Your goal: The output should consist solely of the line containing "Slice IRSIM CMD" and the lines that follow it through the end of the data below.

Excerpts from a dataset:
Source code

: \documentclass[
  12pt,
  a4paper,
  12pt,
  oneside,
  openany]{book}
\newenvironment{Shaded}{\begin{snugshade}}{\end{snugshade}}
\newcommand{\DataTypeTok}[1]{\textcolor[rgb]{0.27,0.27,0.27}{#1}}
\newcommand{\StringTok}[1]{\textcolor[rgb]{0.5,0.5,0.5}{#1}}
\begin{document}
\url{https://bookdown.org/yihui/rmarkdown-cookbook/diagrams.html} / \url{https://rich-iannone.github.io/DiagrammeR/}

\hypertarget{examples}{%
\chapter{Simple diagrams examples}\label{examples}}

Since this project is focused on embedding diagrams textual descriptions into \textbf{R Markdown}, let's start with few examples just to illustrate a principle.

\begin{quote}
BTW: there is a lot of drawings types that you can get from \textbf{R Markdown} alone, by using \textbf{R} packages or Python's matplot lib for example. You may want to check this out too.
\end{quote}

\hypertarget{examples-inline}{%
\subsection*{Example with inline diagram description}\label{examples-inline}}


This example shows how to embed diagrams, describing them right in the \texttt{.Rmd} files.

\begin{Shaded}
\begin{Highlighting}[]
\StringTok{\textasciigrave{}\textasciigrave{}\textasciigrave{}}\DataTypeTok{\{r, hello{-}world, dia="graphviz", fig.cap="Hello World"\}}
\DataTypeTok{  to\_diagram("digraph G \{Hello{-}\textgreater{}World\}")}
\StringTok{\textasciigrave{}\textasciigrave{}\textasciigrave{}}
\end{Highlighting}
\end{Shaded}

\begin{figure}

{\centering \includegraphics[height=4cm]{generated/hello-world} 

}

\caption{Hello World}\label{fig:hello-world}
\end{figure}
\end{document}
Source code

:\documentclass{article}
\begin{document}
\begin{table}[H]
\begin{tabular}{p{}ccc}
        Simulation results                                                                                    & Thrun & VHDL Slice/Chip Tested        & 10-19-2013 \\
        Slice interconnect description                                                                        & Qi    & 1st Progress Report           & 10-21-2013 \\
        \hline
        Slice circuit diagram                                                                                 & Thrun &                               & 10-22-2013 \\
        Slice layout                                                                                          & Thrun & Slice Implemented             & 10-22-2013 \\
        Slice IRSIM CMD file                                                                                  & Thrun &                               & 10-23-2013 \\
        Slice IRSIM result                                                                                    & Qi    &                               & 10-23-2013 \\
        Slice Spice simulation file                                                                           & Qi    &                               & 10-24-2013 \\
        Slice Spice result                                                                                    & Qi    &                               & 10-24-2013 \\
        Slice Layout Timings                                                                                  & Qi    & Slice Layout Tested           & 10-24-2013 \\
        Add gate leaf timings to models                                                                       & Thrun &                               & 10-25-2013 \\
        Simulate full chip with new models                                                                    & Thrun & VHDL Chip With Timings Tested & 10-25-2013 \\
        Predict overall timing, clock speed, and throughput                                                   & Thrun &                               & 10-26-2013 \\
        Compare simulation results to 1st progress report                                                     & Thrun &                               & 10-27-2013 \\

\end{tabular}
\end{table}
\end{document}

Answer section:
        Slice IRSIM CMD file                                                                                  & Thrun &                               & 10-23-2013 \\
        Slice IRSIM result                                                                                    & Qi    &                               & 10-23-2013 \\
        Slice Spice simulation file                                                                           & Qi    &                               & 10-24-2013 \\
        Slice Spice result                                                                                    & Qi    &                               & 10-24-2013 \\
        Slice Layout Timings                                                                                  & Qi    & Slice Layout Tested           & 10-24-2013 \\
        Add gate leaf timings to models                                                                       & Thrun &                               & 10-25-2013 \\
        Simulate full chip with new models                                                                    & Thrun & VHDL Chip With Timings Tested & 10-25-2013 \\
        Predict overall timing, clock speed, and throughput                                                   & Thrun &                               & 10-26-2013 \\
        Compare simulation results to 1st progress report                                                     & Thrun &                               & 10-27-2013 \\

\end{tabular}
\end{table}
\end{document}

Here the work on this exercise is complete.